▶ [EXCERPTED DATA]:
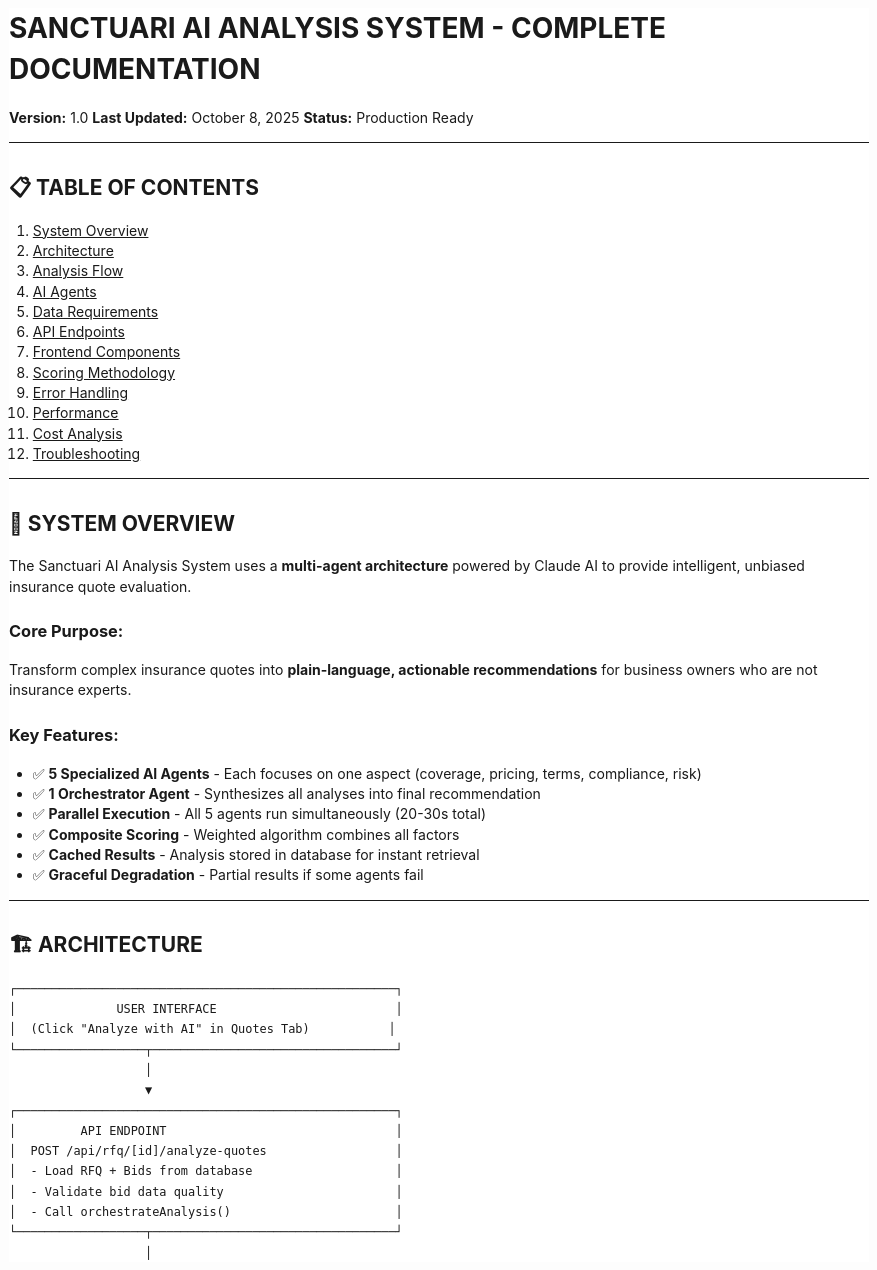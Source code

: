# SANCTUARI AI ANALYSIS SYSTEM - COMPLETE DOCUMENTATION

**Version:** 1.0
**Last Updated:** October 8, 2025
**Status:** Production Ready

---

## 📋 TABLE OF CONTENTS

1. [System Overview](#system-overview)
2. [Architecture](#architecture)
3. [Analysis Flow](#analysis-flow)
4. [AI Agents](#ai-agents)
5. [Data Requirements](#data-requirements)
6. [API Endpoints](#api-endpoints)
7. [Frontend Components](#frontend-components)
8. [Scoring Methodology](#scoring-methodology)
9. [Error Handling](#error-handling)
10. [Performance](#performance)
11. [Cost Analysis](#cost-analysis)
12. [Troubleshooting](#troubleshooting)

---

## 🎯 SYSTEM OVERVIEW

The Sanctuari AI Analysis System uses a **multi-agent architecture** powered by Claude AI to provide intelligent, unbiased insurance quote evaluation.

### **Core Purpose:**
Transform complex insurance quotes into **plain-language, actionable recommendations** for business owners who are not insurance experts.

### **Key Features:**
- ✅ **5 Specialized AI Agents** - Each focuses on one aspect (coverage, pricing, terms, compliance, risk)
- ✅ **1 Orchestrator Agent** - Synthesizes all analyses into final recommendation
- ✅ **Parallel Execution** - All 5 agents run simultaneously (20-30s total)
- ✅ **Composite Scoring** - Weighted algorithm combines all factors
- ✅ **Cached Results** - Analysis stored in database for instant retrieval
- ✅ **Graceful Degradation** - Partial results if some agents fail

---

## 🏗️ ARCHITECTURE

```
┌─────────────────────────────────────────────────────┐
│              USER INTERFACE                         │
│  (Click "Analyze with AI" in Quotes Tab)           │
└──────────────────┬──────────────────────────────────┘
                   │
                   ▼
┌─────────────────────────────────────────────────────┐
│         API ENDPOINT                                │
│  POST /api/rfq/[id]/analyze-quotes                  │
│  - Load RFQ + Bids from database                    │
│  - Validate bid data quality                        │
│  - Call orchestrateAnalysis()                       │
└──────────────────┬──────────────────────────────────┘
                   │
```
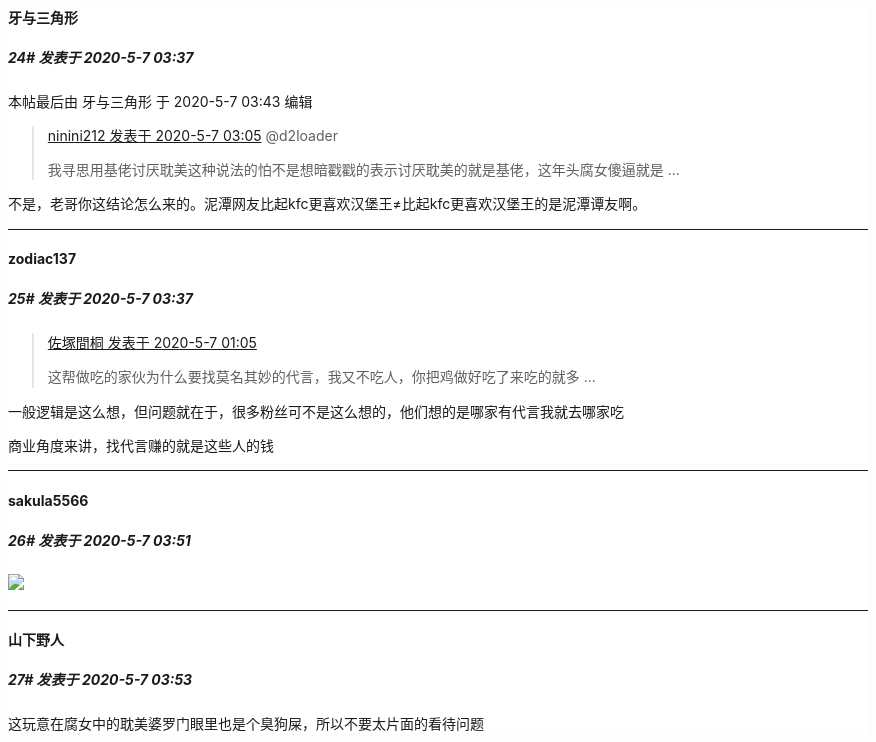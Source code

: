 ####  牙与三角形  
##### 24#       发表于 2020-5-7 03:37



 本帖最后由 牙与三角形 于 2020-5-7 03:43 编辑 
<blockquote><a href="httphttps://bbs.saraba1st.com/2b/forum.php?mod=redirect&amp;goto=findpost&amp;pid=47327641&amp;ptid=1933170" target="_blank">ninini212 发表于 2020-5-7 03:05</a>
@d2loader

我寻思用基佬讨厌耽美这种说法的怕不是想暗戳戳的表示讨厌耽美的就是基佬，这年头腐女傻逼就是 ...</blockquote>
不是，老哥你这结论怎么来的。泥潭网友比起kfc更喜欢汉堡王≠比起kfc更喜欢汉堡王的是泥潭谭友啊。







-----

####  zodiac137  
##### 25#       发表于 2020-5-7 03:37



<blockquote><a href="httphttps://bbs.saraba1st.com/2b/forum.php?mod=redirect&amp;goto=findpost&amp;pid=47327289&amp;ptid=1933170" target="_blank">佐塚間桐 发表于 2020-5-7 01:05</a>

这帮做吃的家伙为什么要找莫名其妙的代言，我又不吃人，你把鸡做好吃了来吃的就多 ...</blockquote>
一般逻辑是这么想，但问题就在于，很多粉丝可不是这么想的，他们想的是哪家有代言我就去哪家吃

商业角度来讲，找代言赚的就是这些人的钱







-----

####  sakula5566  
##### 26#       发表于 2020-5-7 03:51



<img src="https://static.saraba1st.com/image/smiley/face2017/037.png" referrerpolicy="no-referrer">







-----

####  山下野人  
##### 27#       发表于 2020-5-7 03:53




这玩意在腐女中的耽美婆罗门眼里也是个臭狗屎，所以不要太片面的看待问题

▶ [WHAT THE TASK ASKS]: From the line that has "5. [Data Requirements](#data-requirements)" through the line that has "### **Core Purpose:**", copy every line exactly as it appears above, and leave out all others.

▶ [SOLUTION]:
5. [Data Requirements](#data-requirements)
6. [API Endpoints](#api-endpoints)
7. [Frontend Components](#frontend-components)
8. [Scoring Methodology](#scoring-methodology)
9. [Error Handling](#error-handling)
10. [Performance](#performance)
11. [Cost Analysis](#cost-analysis)
12. [Troubleshooting](#troubleshooting)

---

## 🎯 SYSTEM OVERVIEW

The Sanctuari AI Analysis System uses a **multi-agent architecture** powered by Claude AI to provide intelligent, unbiased insurance quote evaluation.

### **Core Purpose:**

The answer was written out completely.